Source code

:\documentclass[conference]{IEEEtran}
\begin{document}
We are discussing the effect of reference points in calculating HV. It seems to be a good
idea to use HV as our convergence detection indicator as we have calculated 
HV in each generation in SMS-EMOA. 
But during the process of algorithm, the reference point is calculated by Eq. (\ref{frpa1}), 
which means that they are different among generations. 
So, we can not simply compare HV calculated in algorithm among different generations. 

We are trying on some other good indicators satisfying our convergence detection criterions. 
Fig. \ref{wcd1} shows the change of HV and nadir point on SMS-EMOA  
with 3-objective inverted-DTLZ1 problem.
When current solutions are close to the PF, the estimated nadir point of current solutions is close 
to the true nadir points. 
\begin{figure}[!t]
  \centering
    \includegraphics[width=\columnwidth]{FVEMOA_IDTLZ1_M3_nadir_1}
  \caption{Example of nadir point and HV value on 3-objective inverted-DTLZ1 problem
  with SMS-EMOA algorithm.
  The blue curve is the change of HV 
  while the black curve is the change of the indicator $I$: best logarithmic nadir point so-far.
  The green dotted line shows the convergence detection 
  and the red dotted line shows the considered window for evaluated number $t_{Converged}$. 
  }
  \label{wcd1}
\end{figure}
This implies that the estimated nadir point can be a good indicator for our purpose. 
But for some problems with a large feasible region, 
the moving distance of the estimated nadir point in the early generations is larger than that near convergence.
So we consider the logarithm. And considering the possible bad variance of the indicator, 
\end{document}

_What you have to do:_
Please repeat each line from the one with "The blue curve is the change of HV" through the last line of the data above, and add nothing.

_Task output:_
  The blue curve is the change of HV 
  while the black curve is the change of the indicator $I$: best logarithmic nadir point so-far.
  The green dotted line shows the convergence detection 
  and the red dotted line shows the considered window for evaluated number $t_{Converged}$. 
  }
  \label{wcd1}
\end{figure}
This implies that the estimated nadir point can be a good indicator for our purpose. 
But for some problems with a large feasible region, 
the moving distance of the estimated nadir point in the early generations is larger than that near convergence.
So we consider the logarithm. And considering the possible bad variance of the indicator, 
\end{document}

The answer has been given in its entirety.